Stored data
================

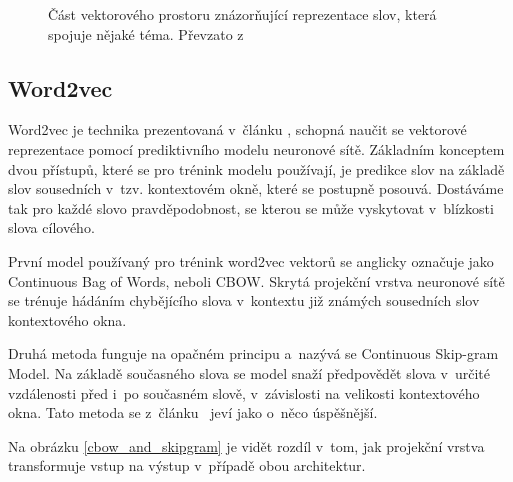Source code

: \begin{figure}[hbt]
	\centering
	\caption{Část vektorového prostoru znázorňující reprezentace slov, která spojuje nějaké téma. Převzato z \cite{online:word_embedds}}
	\label{word_embeddings}
\end{figure}

\subsection{Word2vec}

Word2vec je technika prezentovaná v~článku \cite{mikolov2013embeddings}, schopná naučit se vektorové reprezentace pomocí prediktivního modelu neuronové sítě. Základním konceptem dvou přístupů, které se pro trénink modelu používají, je predikce slov na základě slov sousedních v~tzv. kontextovém okně, které se postupně posouvá. Dostáváme tak pro každé slovo pravděpodobnost, se kterou se může vyskytovat v~blízkosti slova cílového.\par
První model používaný pro trénink word2vec vektorů se anglicky označuje jako Continuous Bag of Words, neboli CBOW. Skrytá projekční vrstva neuronové sítě se trénuje hádáním chybějícího slova v~kontextu již známých sousedních slov kontextového okna.\par
Druhá metoda funguje na opačném principu a~nazývá se Continuous Skip-gram Model. Na základě současného slova se model snaží předpovědět slova v~určité vzdálenosti před i~po současném slově, v~závislosti na velikosti kontextového okna. Tato metoda se z~článku~\cite{mikolov2013embeddings} jeví jako o~něco úspěšnější.\par
Na obrázku \ref{cbow_and_skipgram} je vidět rozdíl v~tom, jak projekční vrstva transformuje vstup na výstup v~případě obou architektur.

================

→ Description of the task: Using the records above, count how many lines include the word "projekční", and reply only with that figure.

→ Task result: 2